Scaling Virtual Reality Medical Conversations using Multi-Head Classification

Problem

We worked with a client that develops virtual reality technology for the medical sector, and needed to extract structured information from dialogues between doctors and non-player character (NPC) patients, for example symptoms, and body parts. There were a very large number of possible entities of interest (labels) to extract: at the time of implementation around 700, with plans for this number to eventually hit several thousands.

The client’s application offered a range of scenarios to their clients, each one representing one particular conversation between a doctor and their patient about a given health issue . Consequently not all labels were relevant in all situations, which informed our decision-making when it came to the technological solution.

Due to the nature of this domain and use case, the possible number of entities - or labels - to consider was in the hundreds and potentially thousands. The client already had a machine learning model in place to apply these labels, developed jointly with Mantis in a previous iteration of the project. This model performed well when classifying which labels (e.g. symptoms, affected body parts) occurred in any given utterance, up to a few hundred labels in the dataset. After a new batch of labels was added the model unexpectedly dropped in accuracy.

Our investigation showed that the model became saturated if it needed to learn too many labels, causing performance to suffer. Obvious solutions to this problem were to use a larger model, or multiple versions of the original model, which could be fine-tuned on different subsets of the labels. However, the client considered minimising resource use to be critical and was aiming to be as efficient as possible when it came to:

• server disk space
• training time
• inference time

So we had to find a solution performing efficiently on those fronts while being able to scale to thousands of labels.

Solution

The insight that not all labels are relevant in all application scenarios formed the foundation for our solution. Instead of having to train one model dealing with thousands of labels, we followed a divide-and-conquer approach: train several models, each dealing with different types of scenarios and thus only a subset of labels. This very much simplifies the learning process for the models and facilitates better results.

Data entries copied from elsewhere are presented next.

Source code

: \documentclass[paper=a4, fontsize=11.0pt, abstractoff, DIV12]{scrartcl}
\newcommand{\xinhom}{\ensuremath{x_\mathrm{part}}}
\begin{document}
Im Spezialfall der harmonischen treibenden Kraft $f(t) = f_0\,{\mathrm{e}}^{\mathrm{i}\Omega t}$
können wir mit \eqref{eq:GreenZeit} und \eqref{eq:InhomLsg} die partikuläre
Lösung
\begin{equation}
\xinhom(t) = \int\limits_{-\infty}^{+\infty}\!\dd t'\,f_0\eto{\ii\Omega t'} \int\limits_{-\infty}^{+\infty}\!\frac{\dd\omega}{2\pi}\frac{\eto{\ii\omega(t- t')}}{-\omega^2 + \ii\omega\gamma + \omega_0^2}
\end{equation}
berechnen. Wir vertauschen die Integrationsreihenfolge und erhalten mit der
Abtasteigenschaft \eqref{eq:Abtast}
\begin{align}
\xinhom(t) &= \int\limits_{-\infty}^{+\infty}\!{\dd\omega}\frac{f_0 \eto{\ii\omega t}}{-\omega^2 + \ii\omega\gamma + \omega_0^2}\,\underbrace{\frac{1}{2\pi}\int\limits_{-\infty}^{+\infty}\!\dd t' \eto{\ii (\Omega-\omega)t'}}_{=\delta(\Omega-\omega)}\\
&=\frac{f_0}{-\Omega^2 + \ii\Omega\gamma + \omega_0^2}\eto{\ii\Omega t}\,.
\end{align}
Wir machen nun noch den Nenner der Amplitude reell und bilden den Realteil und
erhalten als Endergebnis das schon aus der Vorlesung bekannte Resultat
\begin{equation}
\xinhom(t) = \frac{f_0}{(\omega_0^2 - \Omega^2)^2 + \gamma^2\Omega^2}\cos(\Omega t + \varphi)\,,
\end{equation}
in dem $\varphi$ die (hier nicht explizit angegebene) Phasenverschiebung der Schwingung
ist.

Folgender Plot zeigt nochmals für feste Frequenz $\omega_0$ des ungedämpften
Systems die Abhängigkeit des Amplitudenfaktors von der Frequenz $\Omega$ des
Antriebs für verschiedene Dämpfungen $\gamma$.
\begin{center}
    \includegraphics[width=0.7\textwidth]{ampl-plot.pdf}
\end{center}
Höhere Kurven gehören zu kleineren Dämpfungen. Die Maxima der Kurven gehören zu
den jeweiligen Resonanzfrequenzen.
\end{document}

These days the canonical answer for challenges like this is usually parameter-efficient fine-tuning (like LoRA), which allows for easily creating different model “flavors” while adding only a small overhead for each one. At the time we began working on this problem, these techniques and the corresponding tooling weren’t sufficiently advanced, so we opted for a different approach: multi-head classification.

Multi-head classification is the idea of having one shared base model learning the fundamental properties of the domain and an arbitrary number of light-weight head models plugged onto the base model. The latter’s task, in our scenario, is to learn how to classify a subset of the overall labels. This checked all of our boxes:

• It would scale to an arbitrary number of labels by allowing an arbitrary numbers of head models.
• Head models could be very small, which 1) cut down on disk space usage and 2) means that the overhead with inference time was negligible
• Training time overhead would be kept low by sharing the base model among head models.

Impact

The multi-head model setup exhibited stable and strongly improved performance across the roughly 700 labels used by the client at the time of implementation. Training time and inference time increased slightly and proportionally to the number of labels. The client was able to scale their model training and deployment robustly with only a small overhead for training and inference time, as well as disk space usage.